• [To do]:
Set out each line from the following listing that includes the word "name".

• [The data]:
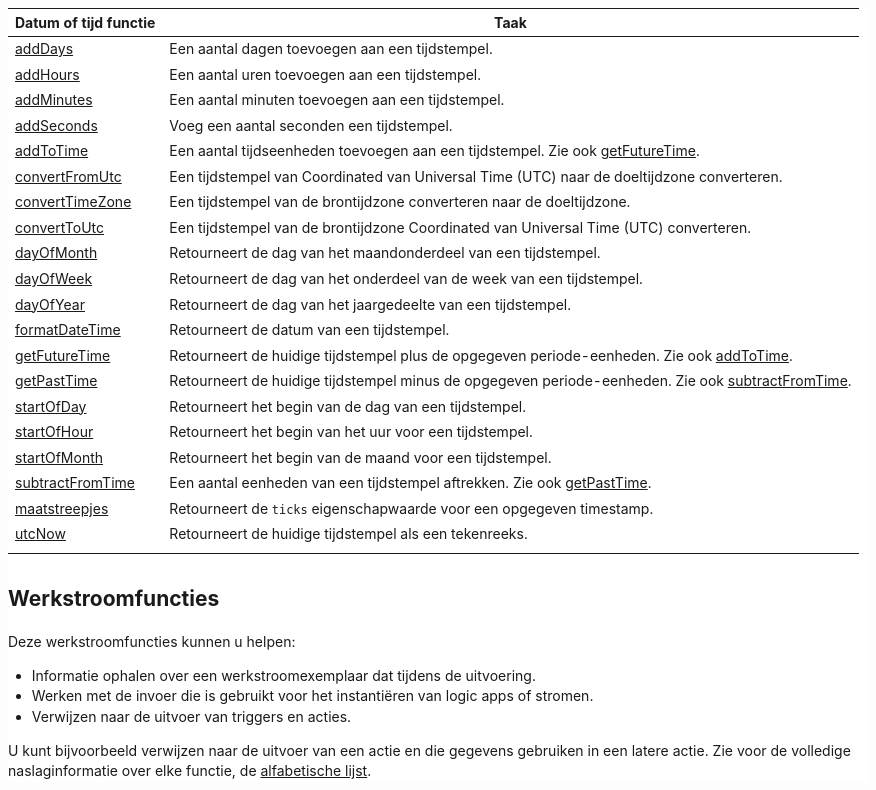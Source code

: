 | Datum of tijd functie | Taak |
| --------------------- | ---- |
| [addDays](../logic-apps/workflow-definition-language-functions-reference.md#addDays) | Een aantal dagen toevoegen aan een tijdstempel. |
| [addHours](../logic-apps/workflow-definition-language-functions-reference.md#addHours) | Een aantal uren toevoegen aan een tijdstempel. |
| [addMinutes](../logic-apps/workflow-definition-language-functions-reference.md#addMinutes) | Een aantal minuten toevoegen aan een tijdstempel. |
| [addSeconds](../logic-apps/workflow-definition-language-functions-reference.md#addSeconds) | Voeg een aantal seconden een tijdstempel. |
| [addToTime](../logic-apps/workflow-definition-language-functions-reference.md#addToTime) | Een aantal tijdseenheden toevoegen aan een tijdstempel. Zie ook [getFutureTime](../logic-apps/workflow-definition-language-functions-reference.md#getFutureTime). |
| [convertFromUtc](../logic-apps/workflow-definition-language-functions-reference.md#convertFromUtc) | Een tijdstempel van Coordinated van Universal Time (UTC) naar de doeltijdzone converteren. |
| [convertTimeZone](../logic-apps/workflow-definition-language-functions-reference.md#convertTimeZone) | Een tijdstempel van de brontijdzone converteren naar de doeltijdzone. |
| [convertToUtc](../logic-apps/workflow-definition-language-functions-reference.md#convertToUtc) | Een tijdstempel van de brontijdzone Coordinated van Universal Time (UTC) converteren. |
| [dayOfMonth](../logic-apps/workflow-definition-language-functions-reference.md#dayOfMonth) | Retourneert de dag van het maandonderdeel van een tijdstempel. |
| [dayOfWeek](../logic-apps/workflow-definition-language-functions-reference.md#dayOfWeek) | Retourneert de dag van het onderdeel van de week van een tijdstempel. |
| [dayOfYear](../logic-apps/workflow-definition-language-functions-reference.md#dayOfYear) | Retourneert de dag van het jaargedeelte van een tijdstempel. |
| [formatDateTime](../logic-apps/workflow-definition-language-functions-reference.md#formatDateTime) | Retourneert de datum van een tijdstempel. |
| [getFutureTime](../logic-apps/workflow-definition-language-functions-reference.md#getFutureTime) | Retourneert de huidige tijdstempel plus de opgegeven periode-eenheden. Zie ook [addToTime](../logic-apps/workflow-definition-language-functions-reference.md#addToTime). |
| [getPastTime](../logic-apps/workflow-definition-language-functions-reference.md#getPastTime) | Retourneert de huidige tijdstempel minus de opgegeven periode-eenheden. Zie ook [subtractFromTime](../logic-apps/workflow-definition-language-functions-reference.md#subtractFromTime). |
| [startOfDay](../logic-apps/workflow-definition-language-functions-reference.md#startOfDay) | Retourneert het begin van de dag van een tijdstempel. |
| [startOfHour](../logic-apps/workflow-definition-language-functions-reference.md#startOfHour) | Retourneert het begin van het uur voor een tijdstempel. |
| [startOfMonth](../logic-apps/workflow-definition-language-functions-reference.md#startOfMonth) | Retourneert het begin van de maand voor een tijdstempel. |
| [subtractFromTime](../logic-apps/workflow-definition-language-functions-reference.md#subtractFromTime) | Een aantal eenheden van een tijdstempel aftrekken. Zie ook [getPastTime](../logic-apps/workflow-definition-language-functions-reference.md#getPastTime). |
| [maatstreepjes](../logic-apps/workflow-definition-language-functions-reference.md#ticks) | Retourneert de `ticks` eigenschapwaarde voor een opgegeven timestamp. |
| [utcNow](../logic-apps/workflow-definition-language-functions-reference.md#utcNow) | Retourneert de huidige tijdstempel als een tekenreeks. |
|||

<a name="workflow-functions"></a>

## <a name="workflow-functions"></a>Werkstroomfuncties

Deze werkstroomfuncties kunnen u helpen:

* Informatie ophalen over een werkstroomexemplaar dat tijdens de uitvoering.
* Werken met de invoer die is gebruikt voor het instantiëren van logic apps of stromen.
* Verwijzen naar de uitvoer van triggers en acties.

U kunt bijvoorbeeld verwijzen naar de uitvoer van een actie en die gegevens gebruiken in een latere actie.
Zie voor de volledige naslaginformatie over elke functie, de [alfabetische lijst](../logic-apps/workflow-definition-language-functions-reference.md#alphabetical-list).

• [Answer space]:
<a name="workflow-functions"></a>
## <a name="workflow-functions"></a>Werkstroomfuncties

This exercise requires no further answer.